3. Although the bank will pay back all of its savers in full, when they ask for their money, not all of its borrowers will repay their full loans: some will go bankrupt, others will default in other ways. So the average lending rate has to be even further above the average savings rate, to cover that too.

4. Banks lend out money on different terms to those on which they accept savings. For example, savings accounts can often be emptied at a moment's notice, or with 90 days notice, or 1 year of notice. So in effect, the bank is borrowing short-term money. Whereas loans and mortgages aren't repaid in such short intervals: they get repaid over months to decades. And usually, the yield curve (yields vs loan duration) curves upwards, which means that longer-term loans carry higher interest rates than shorter-term loans.

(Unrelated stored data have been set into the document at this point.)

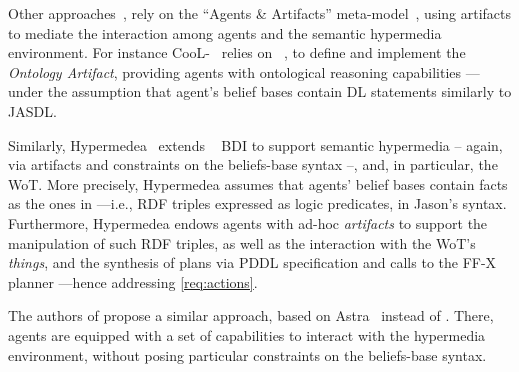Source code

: \documentclass[
]{ceurart}
\begin{document}
%
Other approaches~\cite{DBLP:journals/wias/MascardiABBR14,DBLP:conf/www/CharpenayZLB22, DBLP:conf/semweb/ONeillBBC21, DBLP:conf/emas/CiorteaBR18},
rely on the ``Agents \& Artifacts'' meta-model~\cite{DBLP:conf/promas/RicciVO05},
using artifacts to mediate the interaction among agents and the semantic hypermedia environment.
%
For instance
CooL-\agentspeak{}~\cite{DBLP:journals/wias/MascardiABBR14} relies on \cartago{}~\cite{DBLP:books/sp/09/RicciPVO09},
to define and implement the \emph{Ontology Artifact},
providing agents with ontological reasoning capabilities%
---under the assumption that agent's belief bases contain \ac{DL} statements similarly to JASDL.

Similarly, 
Hypermedea~\cite{DBLP:conf/www/CharpenayZLB22} extends \jacamo{}~\cite{BOISSIER2013747} \ac{BDI} to support semantic hypermedia
-- again, via artifacts and constraints on the beliefs-base syntax --,
and, in particular, the \ac{WoT}.
%
More precisely,
Hypermedea assumes that agents' belief bases contain facts as the ones in %
---i.e., \ac{RDF} triples expressed as logic predicates,
in Jason's syntax.
%
Furthermore, 
Hypermedea endows agents with ad-hoc \emph{artifacts} 
to support the manipulation of such \ac{RDF} triples,
as well as the interaction with the \acs{WoT}'s \emph{things},
and the synthesis of plans via PDDL specification and calls to the FF-X planner\missingref{}%
---hence addressing \ref{req:actions}.
%

%
The authors of \cite{DBLP:conf/semweb/ONeillBBC21}
propose a similar approach, based on Astra~\cite{CollierRL15} instead of \jacamo{}.
%
There,
agents are equipped with a set of capabilities to interact with the hypermedia environment,
without posing particular constraints on the beliefs-base syntax.
\end{document}
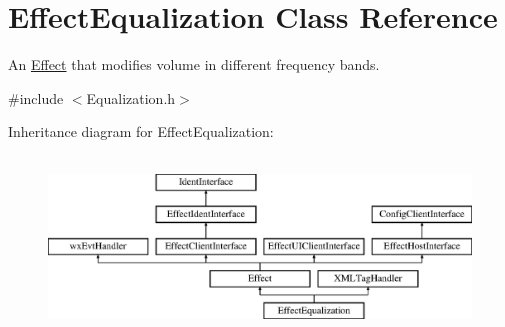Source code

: \hypertarget{class_effect_equalization}{}\section{Effect\+Equalization Class Reference}
\label{class_effect_equalization}


An \hyperlink{class_effect}{Effect} that modifies volume in different frequency bands.  




{\ttfamily \#include $<$Equalization.\+h$>$}

Inheritance diagram for Effect\+Equalization\+:\begin{figure}[H]
\begin{center}
\leavevmode
\includegraphics[height=4.794520cm]{class_effect_equalization}
\end{center}
\end{figure}

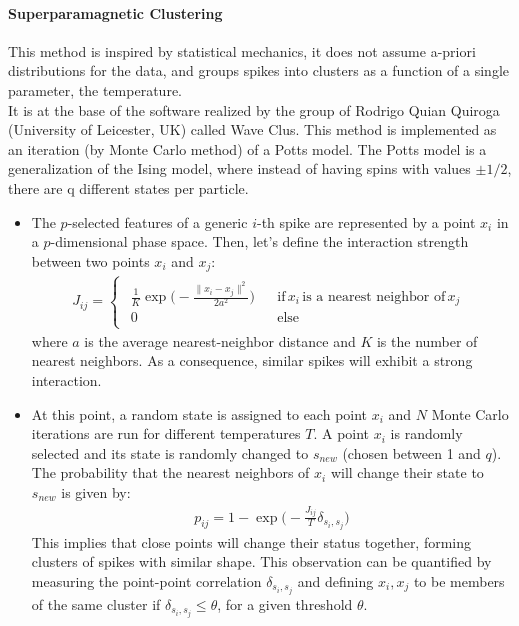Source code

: \paragraph{Superparamagnetic Clustering}
This method is inspired by statistical mechanics, it does not assume a-priori distributions for the data, and groups spikes into clusters as a function of a single parameter, the temperature.\\
It is at the base of the software realized by the group of Rodrigo Quian Quiroga (University of Leicester, UK) called Wave Clus.
This method is implemented as an iteration (by Monte Carlo method) of a Potts model. The Potts model is a generalization of the Ising model, where instead of having spins with values \(\pm1/2\), there are q different states per particle.
\begin{itemize}
    \item The \(p\)-selected features of a generic \(i\)-th spike are represented by a point \(x_i\) in a \(p\)-dimensional phase space. Then, let's define the interaction strength between two points \(x_i\) and \(x_j\):
    \begin{align*}
        J_{ij}=
        \begin{cases}
            \begin{matrix}
                \frac{1}{K}\exp{\biggl(-\frac{\|x_i-x_j\|^2}{2a^2}\biggr)} &  & \text{if}\,x_i\,\text{is a nearest neighbor of}\,x_j \\
                0                                                          &  & \text{else}
            \end{matrix}
        \end{cases}
    \end{align*}
    where \(a\) is the average nearest-neighbor distance and \(K\) is the number of nearest neighbors. As a consequence, similar spikes will exhibit a strong interaction.
    \item At this point, a random state is assigned to each point \(x_i\) and \(N\) Monte Carlo iterations are run for different temperatures \(T\). A point \(x_i\) is randomly selected and its state is randomly changed to \(s_{new}\) (chosen between 1 and \(q\)). The probability that the nearest neighbors of \(x_i\) will change their state to \(s_{new}\) is given by: 
    \begin{align*}
    p_{ij}=1-\exp{\biggl(-\frac{J_{ij}}{T}\delta_{s_i,s_j}\biggr)}
    \end{align*}
    This implies that close points will change their status together, forming clusters of spikes with similar shape. This observation can be quantified by measuring the point-point correlation \(\delta_{s_i,s_j}\) and defining \(x_i,x_j\) to be members of the same cluster if \(\delta_{s_i,s_j}\leq\theta\), for a given threshold \(\theta\).\\

\end{itemize}
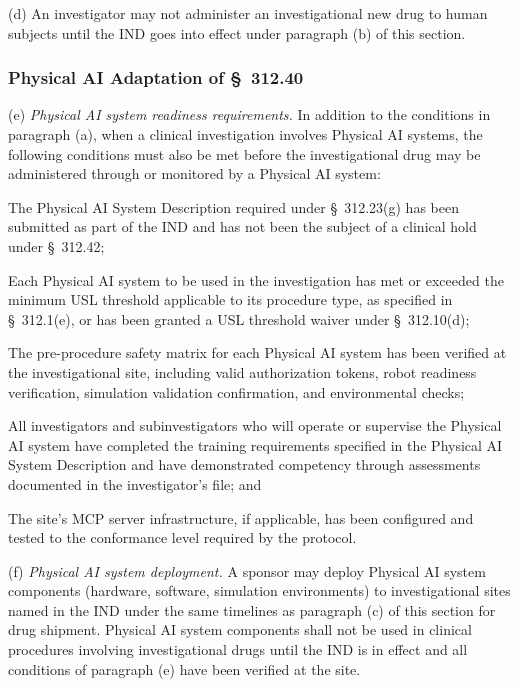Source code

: \documentclass[11pt]{article}
\begin{document}
(d) An investigator may not administer an investigational new drug to human subjects until the IND goes into effect under paragraph (b) of this section.

\subsubsection{Physical AI Adaptation of \S~312.40}

(e) \textit{Physical AI system readiness requirements.} In addition to the conditions in paragraph (a), when a clinical investigation involves Physical AI systems, the following conditions must also be met before the investigational drug may be administered through or monitored by a Physical AI system:

\begin{description}[leftmargin=0.8cm,style=sameline]
\item[(i)] The Physical AI System Description required under \S~312.23(g) has been submitted as part of the IND and has not been the subject of a clinical hold under \S~312.42;
\item[(ii)] Each Physical AI system to be used in the investigation has met or exceeded the minimum USL threshold applicable to its procedure type, as specified in \S~312.1(e), or has been granted a USL threshold waiver under \S~312.10(d);
\item[(iii)] The pre-procedure safety matrix for each Physical AI system has been verified at the investigational site, including valid authorization tokens, robot readiness verification, simulation validation confirmation, and environmental checks;
\item[(iv)] All investigators and subinvestigators who will operate or supervise the Physical AI system have completed the training requirements specified in the Physical AI System Description and have demonstrated competency through assessments documented in the investigator's file; and
\item[(v)] The site's MCP server infrastructure, if applicable, has been configured and tested to the conformance level required by the protocol.
\end{description}

(f) \textit{Physical AI system deployment.} A sponsor may deploy Physical AI system components (hardware, software, simulation environments) to investigational sites named in the IND under the same timelines as paragraph (c) of this section for drug shipment. Physical AI system components shall not be used in clinical procedures involving investigational drugs until the IND is in effect and all conditions of paragraph (e) have been verified at the site.
\end{document}
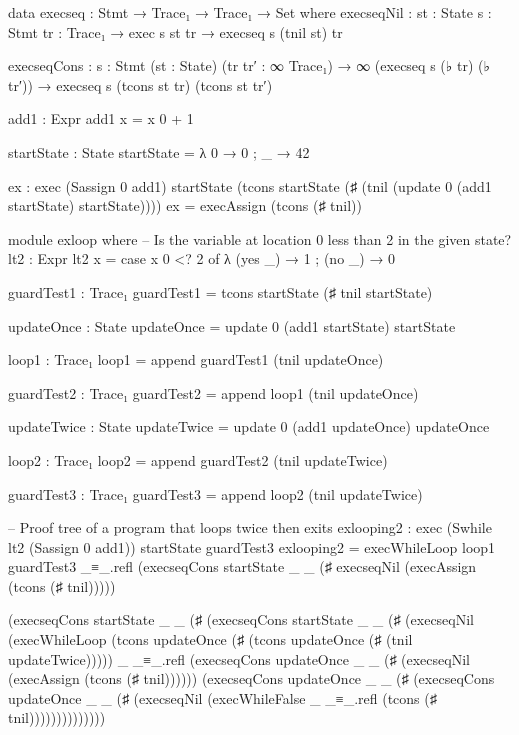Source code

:         data execseq : Stmt → Trace₁ → Trace₁ → Set where
            execseqNil : {st : State} {s : Stmt} {tr : Trace₁} 
                → exec s st tr 
                → execseq s (tnil st) tr
                
            execseqCons : {s : Stmt} (st : State) (tr tr′ : ∞ Trace₁) 
                → ∞ (execseq s (♭ tr) (♭ tr′)) 
                → execseq s (tcons st tr) (tcons st tr′)

    add1 : Expr
    add1 x = x 0 + 1

    startState : State
    startState = λ {0 → 0 ; _ → 42}

    ex : exec (Sassign 0 add1) startState (tcons startState (♯ (tnil (update 0 (add1 startState) startState))))
    ex = execAssign (tcons (♯ tnil))

    module exloop where
        -- Is the variable at location 0 less than 2 in the given state?
        lt2 : Expr
        lt2 x  = case x 0 <? 2 of λ {(yes _) → 1 ; (no _) → 0}

        guardTest1 : Trace₁
        guardTest1 = tcons startState (♯ tnil startState)

        updateOnce : State
        updateOnce = update 0 (add1 startState) startState

        loop1 : Trace₁
        loop1 = append guardTest1 (tnil updateOnce)

        guardTest2 : Trace₁
        guardTest2 = append loop1 (tnil updateOnce)

        updateTwice : State
        updateTwice = update 0 (add1 updateOnce) updateOnce

        loop2 : Trace₁
        loop2 = append guardTest2 (tnil updateTwice)

        guardTest3 : Trace₁
        guardTest3 = append loop2 (tnil updateTwice)

        -- Proof tree of a program that loops twice then exits
        exlooping2 : exec (Swhile lt2 (Sassign 0 add1)) startState guardTest3
        exlooping2 = execWhileLoop
            loop1 
            guardTest3 
            _≡_.refl 
            (execseqCons 
                startState 
                _ 
                _ 
                (♯ execseqNil (execAssign (tcons (♯ tnil))))) 

            (execseqCons 
                startState 
                _ 
                _ 
                (♯ (execseqCons 
                    startState 
                    _ 
                    _ 
                    (♯ (execseqNil 
                        (execWhileLoop 
                            (tcons updateOnce (♯ (tcons updateOnce (♯ (tnil updateTwice)))))
                            _ 
                            _≡_.refl 
                            (execseqCons updateOnce _ _ (♯ (execseqNil (execAssign (tcons (♯ tnil))))))
                            (execseqCons updateOnce _ _ (♯ (execseqCons updateOnce _ _ (♯ (execseqNil
                                (execWhileFalse
                                _ 
                                _≡_.refl 
                                (tcons (♯ tnil))))))))))))))

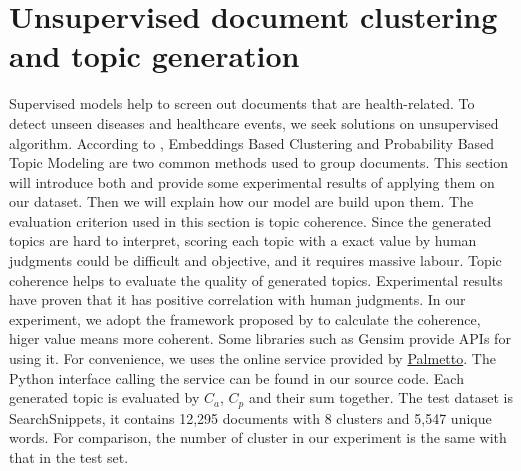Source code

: \section{Unsupervised document clustering and topic generation}
\label{sec:unsupervised}
Supervised models help to screen out documents that are health-related. To detect unseen diseases and healthcare events, we seek solutions on unsupervised algorithm. According to \cite{allahyari2017brief}, Embeddings Based Clustering and Probability Based Topic Modeling are two common methods used to group documents. This section will introduce both and provide some experimental results of applying them on our dataset. Then we will explain how our model are build upon them. The evaluation criterion used in this section is topic coherence. Since the generated topics are hard to interpret, scoring each topic with a exact value by human judgments could be difficult and objective, and it requires massive labour. Topic coherence helps to evaluate the quality of generated topics. Experimental results have proven that it has positive correlation with human judgments. In our experiment, we adopt the framework proposed by \cite{roder2015exploring} to calculate the coherence, higer value means more coherent. Some libraries such as Gensim provide APIs for using it. For convenience, we uses the online service provided by \href{https://palmetto.demos.dice-research.org/}{Palmetto}. The Python interface calling the service can be found in our source code. Each generated topic is evaluated by $C_a$, $C_p$ and their sum together. The test dataset is SearchSnippets, it contains 12,295 documents with 8 clusters and 5,547 unique words. For comparison, the number of cluster in our experiment is the same with that in the test set.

• But do banks operate as this? the money multiplier view is that banks create loans from deposits. The endogenous money theory says it does not. What banks do instead is simply to put in assets X for the loan, and then put in their liabilities X for the deposits (which is the money the individual is entitled to, as part of the loan). – user928172 Nov 20 '17 at 13:39
• Those are two ways of looking at the same thing, because a bank's balance sheet always has to balance; and because money - once lent - tends to leave the bank. – EnergyNumbers Nov 20 '17 at 13:42

There are two topics mixed up here and they aren't really "doctrine":

1. On one hand, there's a reserve requirement. This ubiquitous regulation comes from the fact that banks are by their very nature illiquid: if they make a profit by lending other people's money then they can't give all that money back immediately. A minimum of liquid reserves may (or may not!) be established, by the central bank and/or the bank itself, to safeguard deposits.

2. On the other hand, consider that the bank lends all the money he's allowed. The borrowers won't have immediate use of that money, so they store it in the bank once again as deposits. Now, the bank can get those new deposits, fulfill their reserve requirement and lend that money once again. Repeat this to infinity, that is, until 100% of the original money is reserve requirement. Suppose you have 10% of R.R.: $$C_1=100\%-(100*{10\over 100})=90\%\\ C_2=90\%-(90*{10\over 100})=81\%\\ ...\\ C_n=0.9^n\\ \sum_{n=1}^\infty C_n={0.9\over{1-0.9}}=900\%$$ What this means is that, even though the economy has a certain amount of cash, it may behave as if there's more, with an upper bound on 900%. The bank isn't benefiting with money creation except that it's lending more money than at first sight.

The spread neither influence the reserve requirement nor the money supply expansion argument seen above.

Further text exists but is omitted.